Black civil-rights leaders and migrant organizations responded to the Del Rio photos with a broad campaign for racial justice. The UndocuBlack Network issued a statement that called for an end to “the war on Black migrants.” On September 22nd, the leaders of the Black Alliance for Just Immigration, the N.A.A.C.P., the National Urban League, and other groups wrote to President Biden to denounce his Administration’s mistreatment of Haitian refugees, stating, of the Del Rio photographs, “We are hard-pressed in the year 2021 to find more horrific, traumatizing and blatantly racist images.” The images are distressing not only because they depict racial cruelty. They also cause harm by making Black migrants appear helpless, passive, and defeated—the inverse mirror of the prevailing image of migrants as a criminal threat. This is an insidious message, because it is false and because it perpetuates misapprehension about the relationship between migrants and the nations they seek to enter. As the Haitian Bridge Alliance reminds us, these Haitian refugees are not strangers. They are kin to long-standing Haitian communities in the U.S. Black migrant-led campaigns to end deportations stand out from the cacophony of the border debates for their refusal to depict Haitian migrants as foreign; their call, “Immigration Is a Black Issue,” integrates them into a broader campaign for racial justice based in principles of equity and abolition.

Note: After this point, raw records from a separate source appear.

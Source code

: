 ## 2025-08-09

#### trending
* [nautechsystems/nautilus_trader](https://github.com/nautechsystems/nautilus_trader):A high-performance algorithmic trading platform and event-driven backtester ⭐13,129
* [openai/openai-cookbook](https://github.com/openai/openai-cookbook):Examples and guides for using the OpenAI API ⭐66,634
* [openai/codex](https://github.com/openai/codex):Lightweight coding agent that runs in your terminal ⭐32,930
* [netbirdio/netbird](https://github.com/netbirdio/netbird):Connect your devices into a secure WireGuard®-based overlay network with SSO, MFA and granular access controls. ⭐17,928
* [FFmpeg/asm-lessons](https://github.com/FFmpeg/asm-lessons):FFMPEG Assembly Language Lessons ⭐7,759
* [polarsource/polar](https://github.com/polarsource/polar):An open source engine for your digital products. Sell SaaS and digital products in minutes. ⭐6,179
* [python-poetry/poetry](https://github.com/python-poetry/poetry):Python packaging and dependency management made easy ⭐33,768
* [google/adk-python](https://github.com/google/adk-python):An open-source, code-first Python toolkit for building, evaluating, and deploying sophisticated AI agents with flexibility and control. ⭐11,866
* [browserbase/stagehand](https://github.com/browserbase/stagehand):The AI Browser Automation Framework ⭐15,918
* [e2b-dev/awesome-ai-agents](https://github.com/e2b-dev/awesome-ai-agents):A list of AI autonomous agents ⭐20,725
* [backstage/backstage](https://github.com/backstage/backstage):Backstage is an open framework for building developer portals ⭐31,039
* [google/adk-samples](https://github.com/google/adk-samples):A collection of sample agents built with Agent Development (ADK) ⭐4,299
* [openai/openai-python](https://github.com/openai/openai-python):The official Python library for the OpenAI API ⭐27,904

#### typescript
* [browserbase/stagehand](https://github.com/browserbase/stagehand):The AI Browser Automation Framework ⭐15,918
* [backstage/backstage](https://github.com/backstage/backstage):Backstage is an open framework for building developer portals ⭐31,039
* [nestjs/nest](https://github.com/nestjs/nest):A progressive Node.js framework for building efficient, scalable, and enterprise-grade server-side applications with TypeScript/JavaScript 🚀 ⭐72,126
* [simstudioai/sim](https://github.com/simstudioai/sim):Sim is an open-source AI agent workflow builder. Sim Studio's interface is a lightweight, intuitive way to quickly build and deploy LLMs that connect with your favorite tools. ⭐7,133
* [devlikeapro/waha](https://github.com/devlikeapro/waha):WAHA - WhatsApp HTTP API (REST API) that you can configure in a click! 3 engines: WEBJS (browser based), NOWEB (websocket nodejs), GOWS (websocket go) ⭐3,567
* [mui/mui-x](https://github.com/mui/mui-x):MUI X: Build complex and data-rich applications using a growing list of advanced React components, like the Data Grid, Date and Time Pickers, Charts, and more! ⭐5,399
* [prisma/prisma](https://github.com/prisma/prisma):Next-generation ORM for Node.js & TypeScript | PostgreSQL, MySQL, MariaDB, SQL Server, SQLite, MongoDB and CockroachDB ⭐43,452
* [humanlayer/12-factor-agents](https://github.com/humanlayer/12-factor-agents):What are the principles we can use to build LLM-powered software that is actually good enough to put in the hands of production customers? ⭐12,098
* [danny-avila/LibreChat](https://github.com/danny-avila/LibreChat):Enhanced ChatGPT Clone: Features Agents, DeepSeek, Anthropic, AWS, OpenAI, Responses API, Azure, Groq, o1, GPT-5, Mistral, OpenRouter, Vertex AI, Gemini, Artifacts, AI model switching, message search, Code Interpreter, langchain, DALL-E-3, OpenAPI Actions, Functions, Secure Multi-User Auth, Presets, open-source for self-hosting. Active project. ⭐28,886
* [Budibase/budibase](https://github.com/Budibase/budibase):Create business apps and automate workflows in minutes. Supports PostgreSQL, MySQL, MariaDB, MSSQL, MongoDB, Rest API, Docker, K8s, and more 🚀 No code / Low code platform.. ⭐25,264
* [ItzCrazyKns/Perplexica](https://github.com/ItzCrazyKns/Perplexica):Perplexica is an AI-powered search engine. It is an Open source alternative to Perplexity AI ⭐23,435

The U.S. government has largely excluded migrant-led organizations from the process of policy reform. And yet migrant communities have been crucial protagonists in the most vital struggles of our difficult moment. One finds migrant-led organizations working to raise wages and worker-safety standards, fight racial and sexual discrimination, support vulnerable people during the pandemic, and address the harms of climate change. In Vermont, migrant dairy workers created the Milk with Dignity program, a platform of farmworkers’ rights that yielded landmark gains in health-care coverage, worker safety, and wage-theft prevention. In New York, migrants held a rolling hunger strike, the “Fast for the Forgotten,” to obtain a historic $2.1-billion pandemic-relief fund for undocumented workers. Food couriers in Manhattan secured protective legislation for those performing the dangerous tasks of fulfilling mobile-app orders. In my city of New Haven, Connecticut, the migrant-led Semilla Collective formed a food garage and community garden that fed hundreds of low-income and shut-in people during the pandemic.

With no path to formal political rights, migrants have also crafted powerful, affirmative responses to the failures of immigration and economic policies. In transit through Mexico, migrants have made their journeys into protest marches against the cacería de migrantes—migrant-hunting—staged in the face of the extraordinary forces marshalled against them. During the worst years of the Trump era, migrant-led organizations, including the National Day Laborer Organizing Network, drafted the Migrant Justice Platform, conceived as an open-source “unity blueprint” for reconceptualizing migration governance. It departs from legislative strategies for comprehensive immigration reform, by linking migration policy to the defense of labor rights and the repair of civic institutions. Like the abolitionists before them, theirs is a political project based in solidarity and an abiding appreciation for liberty. Like our most radical futurists, they are calling forth horizontal social relations made for t he global age. Freedom from the kind of violence and misery on exhibit in Del Rio is unthinkable right now only because we have made it so.